The question refers to the Customer Identification Program (CIP) section of the USA Patriot Act of 2001. The act, the full name of which is Uniting and Strengthening America by Providing Appropriate Tools Required to Intersect and Obstruct Terrorism, requires banks to be sure they know the companies with which they do business.
CIP requires banks to ask businesses for certain documents to verify their identity. For example, corporations may be asked for copies of their certificates of good standing, limited partnerships for copies of their partnership agreements and not-for-profit organizations for copies of their organization agreements.

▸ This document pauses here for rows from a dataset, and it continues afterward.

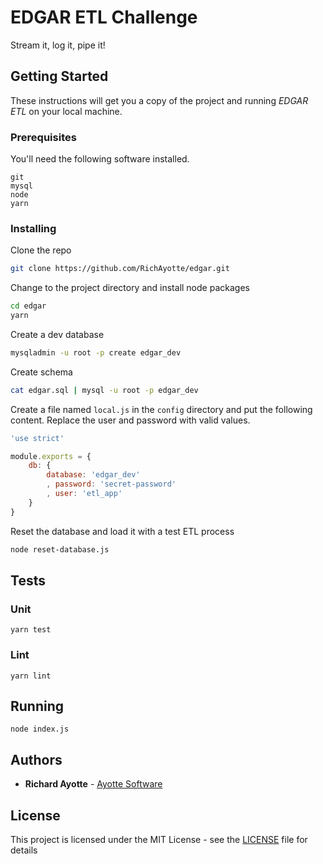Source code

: # EDGAR ETL Challenge

Stream it, log it, pipe it!

## Getting Started

These instructions will get you a copy of the project and running *EDGAR ETL* on your local machine.

### Prerequisites

You'll need the following software installed.

```
git
mysql
node
yarn
```

### Installing

Clone the repo

```sh
git clone https://github.com/RichAyotte/edgar.git
```

Change to the project directory and install node packages

```sh
cd edgar
yarn
```

Create a dev database

```sh
mysqladmin -u root -p create edgar_dev
```

Create schema

```sh
cat edgar.sql | mysql -u root -p edgar_dev
```

Create a file named `local.js` in the `config` directory and put the following content. Replace the user and password with valid values.

```js
'use strict'

module.exports = {
	db: {
		database: 'edgar_dev'
		, password: 'secret-password'
		, user: 'etl_app'
	}
}
```

Reset the database and load it with a test ETL process

```sh
node reset-database.js
```

## Tests

### Unit

```
yarn test
```

### Lint

```
yarn lint
```

## Running

```
node index.js
```

## Authors

* **Richard Ayotte** - [Ayotte Software](https://ayottesoftware.com)


## License

This project is licensed under the MIT License - see the [LICENSE](LICENSE) file for details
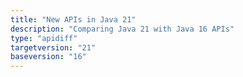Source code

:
 ```yaml
---
title: "New APIs in Java 21"
description: "Comparing Java 21 with Java 16 APIs"
type: "apidiff"
targetversion: "21"
baseversion: "16"
---
```


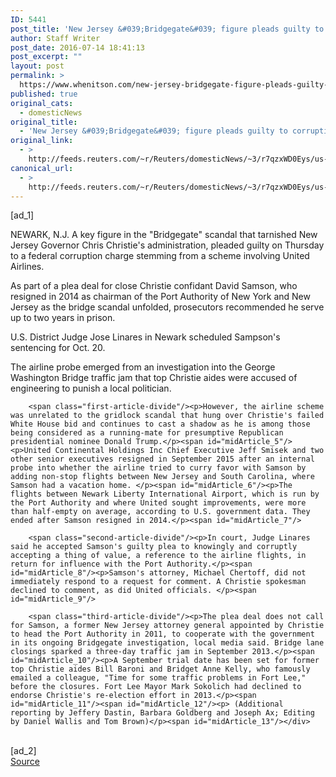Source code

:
 ```yaml
---
ID: 5441
post_title: 'New Jersey &#039;Bridgegate&#039; figure pleads guilty to corruption charge'
author: Staff Writer
post_date: 2016-07-14 18:41:13
post_excerpt: ""
layout: post
permalink: >
  https://www.whenitson.com/new-jersey-bridgegate-figure-pleads-guilty-to-corruption-charge/
published: true
original_cats:
  - domesticNews
original_title:
  - 'New Jersey &#039;Bridgegate&#039; figure pleads guilty to corruption charge'
original_link:
  - >
    http://feeds.reuters.com/~r/Reuters/domesticNews/~3/r7qzxWD0Eys/us-new-jersey-bridgegate-ual-idUSKCN0ZU1MC
canonical_url:
  - >
    http://feeds.reuters.com/~r/Reuters/domesticNews/~3/r7qzxWD0Eys/us-new-jersey-bridgegate-ual-idUSKCN0ZU1MC
---
```

 [ad_1]
<br><div id="articleText">
<span id="midArticle_start"/>

<span id="midArticle_0"/><span class="focusParagraph" readability="6"><p><span class="articleLocation">NEWARK, N.J.</span> A key figure in the "Bridgegate" scandal that tarnished New Jersey Governor Chris Christie's administration, pleaded guilty on Thursday to a federal corruption charge stemming from a scheme involving United Airlines.  </p></span><span id="midArticle_1"/><p>As part of a plea deal for close Christie confidant David Samson, who resigned in 2014 as chairman of the Port Authority of New York and New Jersey as the bridge scandal unfolded, prosecutors recommended he serve up to two years in prison.</p><span id="midArticle_2"/><p>U.S. District Judge Jose Linares in Newark scheduled Sampson's sentencing for Oct. 20.  </p><span id="midArticle_3"/><p>The airline probe emerged from an investigation into the George Washington Bridge traffic jam that top Christie aides were accused of engineering to punish a local politician.</p><span id="midArticle_4"/>
        
        <span class="first-article-divide"/><p>However, the airline scheme was unrelated to the gridlock scandal that hung over Christie's failed White House bid and continues to cast a shadow as he is among those being considered as a running-mate for presumptive Republican presidential nominee Donald Trump.</p><span id="midArticle_5"/><p>United Continental Holdings Inc Chief Executive Jeff Smisek and two other senior executives resigned in September 2015 after an internal probe into whether the airline tried to curry favor with Samson by adding non-stop flights between New Jersey and South Carolina, where Samson had a vacation home. </p><span id="midArticle_6"/><p>The flights between Newark Liberty International Airport, which is run by the Port Authority and where United sought improvements, were more than half-empty on average, according to U.S. government data. They ended after Samson resigned in 2014.</p><span id="midArticle_7"/>
        
        <span class="second-article-divide"/><p>In court, Judge Linares said he accepted Samson's guilty plea to knowingly and corruptly accepting a thing of value, a reference to the airline flights, in return for influence with the Port Authority.</p><span id="midArticle_8"/><p>Samson's attorney, Michael Chertoff, did not immediately respond to a request for comment. A Christie spokesman declined to comment, as did United officials. </p><span id="midArticle_9"/>
        
        <span class="third-article-divide"/><p>The plea deal does not call for Samson, a former New Jersey attorney general appointed by Christie to head the Port Authority in 2011, to cooperate with the government in its ongoing Bridgegate investigation, local media said. Bridge lane closings sparked a three-day traffic jam in September 2013.</p><span id="midArticle_10"/><p>A September trial date has been set for former top Christie aides Bill Baroni and Bridget Anne Kelly, who famously emailed a colleague, "Time for some traffic problems in Fort Lee," before the closures. Fort Lee Mayor Mark Sokolich had declined to endorse Christie's re-election effort in 2013.</p><span id="midArticle_11"/><span id="midArticle_12"/><p> (Additional reporting by Jeffery Dastin, Barbara Goldberg and Joseph Ax; Editing by Daniel Wallis and Tom Brown)</p><span id="midArticle_13"/></div>
<br>[ad_2]
<br><a href="http://feeds.reuters.com/~r/Reuters/domesticNews/~3/r7qzxWD0Eys/us-new-jersey-bridgegate-ual-idUSKCN0ZU1MC">Source </a>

Banks have always required their customers to provide adequate identification. The CIP regulation that banks must establish a reasonable belief that they know the true identities of their commercial customers is not significantly different from past operations. If the business entity cannot be adequately identified, banks have traditionally taken additional steps to confirm the identities of individuals with authority and control over the account.
What has changed as a result of the Patriot Act is that most banks now are routinely collecting identification information up front for the individual account signers, as well as for the business itself for every new account that is opened. Principals must provide their names, addresses, dates of birth and Social Security numbers, along with their business’s taxpayer identification numbers.
In addition, banks must screen potential new business customers against a list of about 5,000 businesses and individuals with which U.S. enterprises may not do business, according to the Treasury Department’s Office of Foreign Asset Control. The list ranges from drug traffickers and oppressive governments to shipping vessels, Al Qaeda and Cuba.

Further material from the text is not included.